Flexible Arbeitsmodelle

Geschätzte Leserinnen und Leser

Dass sich die Arbeitswelt schnellen Schrittes verändert, ist kein Geheimnis mehr – wachsende Vielfalt, demografische Verschiebungen sowie der Anpassungsdruck an neue Anforderungen und Unternehmenskonzepte sind nur einige Treiber, die altbewährte Arbeitsmodelle einem kontinuierlichen Wandel unterwerfen. In der Schweiz sind flexible Arbeitsmodelle etabliert und nehmen an Bedeutung zu: Jeder dritte Erwerbstätige ist teilzeitbeschäftigt und knapp die Hälfte arbeitet heute weitgehend flexibel, nicht zuletzt begünstigt durch Technologien, die das Arbeiten zu jeder Zeit und von überall aus ermöglichen. Der grosse Wunsch nach Gestaltungssouveränität sowie integrierten Arbeits- und Lebensmodellen kann also immer besser erfüllt werden. Auch Unternehmen haben dadurch die Möglichkeit, effizienter auf betriebs- und kapazitätsspezifische Umstände zu reagieren.

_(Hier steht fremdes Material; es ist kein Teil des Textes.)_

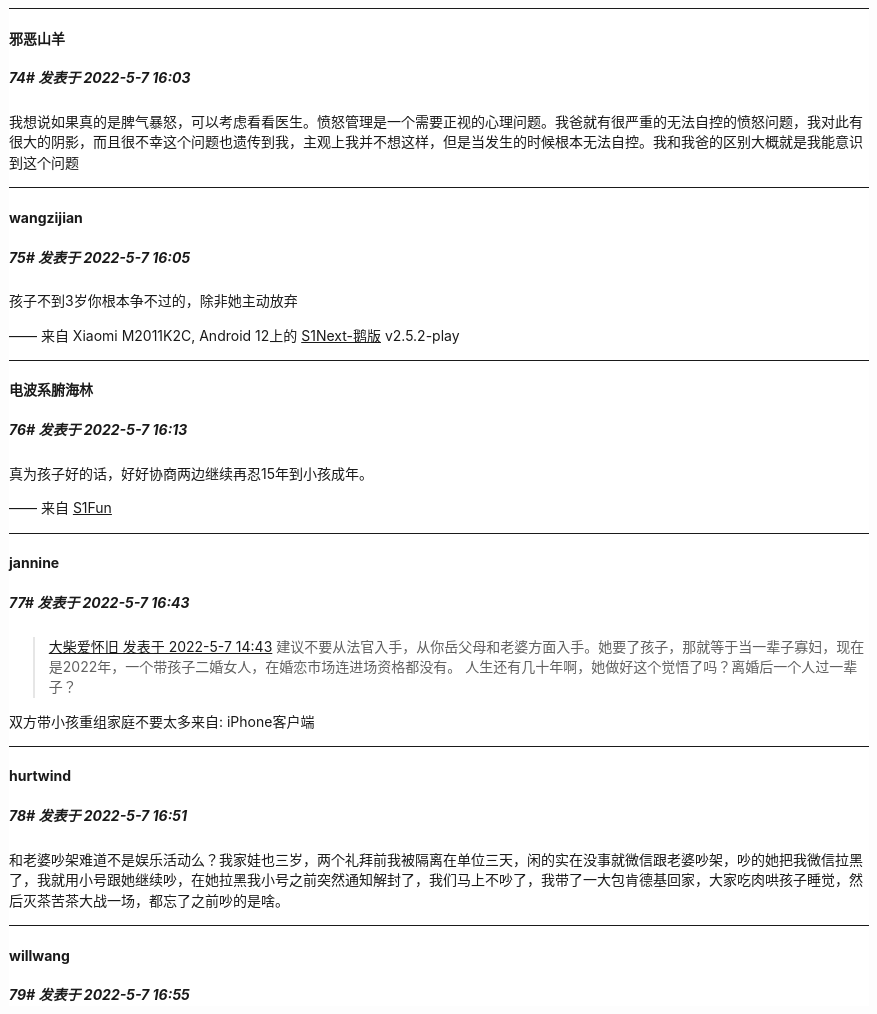 
*****

####  邪恶山羊  
##### 74#       发表于 2022-5-7 16:03

我想说如果真的是脾气暴怒，可以考虑看看医生。愤怒管理是一个需要正视的心理问题。我爸就有很严重的无法自控的愤怒问题，我对此有很大的阴影，而且很不幸这个问题也遗传到我，主观上我并不想这样，但是当发生的时候根本无法自控。我和我爸的区别大概就是我能意识到这个问题

*****

####  wangzijian  
##### 75#       发表于 2022-5-7 16:05

孩子不到3岁你根本争不过的，除非她主动放弃

—— 来自 Xiaomi M2011K2C, Android 12上的 [S1Next-鹅版](https://github.com/ykrank/S1-Next/releases) v2.5.2-play



*****

####  电波系腑海林  
##### 76#       发表于 2022-5-7 16:13

真为孩子好的话，好好协商两边继续再忍15年到小孩成年。

—— 来自 [S1Fun](https://s1fun.koalcat.com)



*****

####  jannine  
##### 77#       发表于 2022-5-7 16:43

<blockquote><a href="httphttps://bbs.saraba1st.com/2b/forum.php?mod=redirect&amp;goto=findpost&amp;pid=55726549&amp;ptid=2068286" target="_blank"> 大柴爱怀旧 发表于 2022-5-7 14:43</a> 建议不要从法官入手，从你岳父母和老婆方面入手。她要了孩子，那就等于当一辈子寡妇，现在是2022年，一个带孩子二婚女人，在婚恋市场连进场资格都没有。 人生还有几十年啊，她做好这个觉悟了吗？离婚后一个人过一辈子？ </blockquote>
双方带小孩重组家庭不要太多来自: iPhone客户端

*****

####  hurtwind  
##### 78#       发表于 2022-5-7 16:51

和老婆吵架难道不是娱乐活动么？我家娃也三岁，两个礼拜前我被隔离在单位三天，闲的实在没事就微信跟老婆吵架，吵的她把我微信拉黑了，我就用小号跟她继续吵，在她拉黑我小号之前突然通知解封了，我们马上不吵了，我带了一大包肯德基回家，大家吃肉哄孩子睡觉，然后灭茶苦茶大战一场，都忘了之前吵的是啥。



*****

####  willwang  
##### 79#       发表于 2022-5-7 16:55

Damit die Flexibilisierung aber auf allen Seiten zu gesteigerter Produktivität, erhöhter Motivation und grösserer Zufriedenheit führt, müssen die Bedürfnisse aller berücksichtigt werden. Es braucht klare unternehmensinterne Richtlinien sowie Unterstützung durch die Führungsverantwortlichen. Etwas, das sich theoretisch simpel anhört, stösst in der praktischen Umsetzung nach wie vor an Grenzen. Die Selbstführung der Mitarbeitenden, vertrauensvolle Zusammenarbeit und offene Kommunikation müssen von Führungspersonen durchgängig gefördert und vorgelebt werden. Dabei wirken Führungskräfte als Vorbilder. Die Realität zeigt jedoch, dass sie flexible Arbeitsmodelle wenig nutzen, weil sie Karriereeinbussen befürchten, das Arbeitsvolumen nicht reduzieren können und systematische Programme fehlen.

Es braucht also noch einiges, damit flexible Arbeitsformen zu einer Win-Win-Situation für alle werden. Vorerst wünsche ich Ihnen aber viel Spass beim Stöbern in der neuen Ausgabe des Leaders.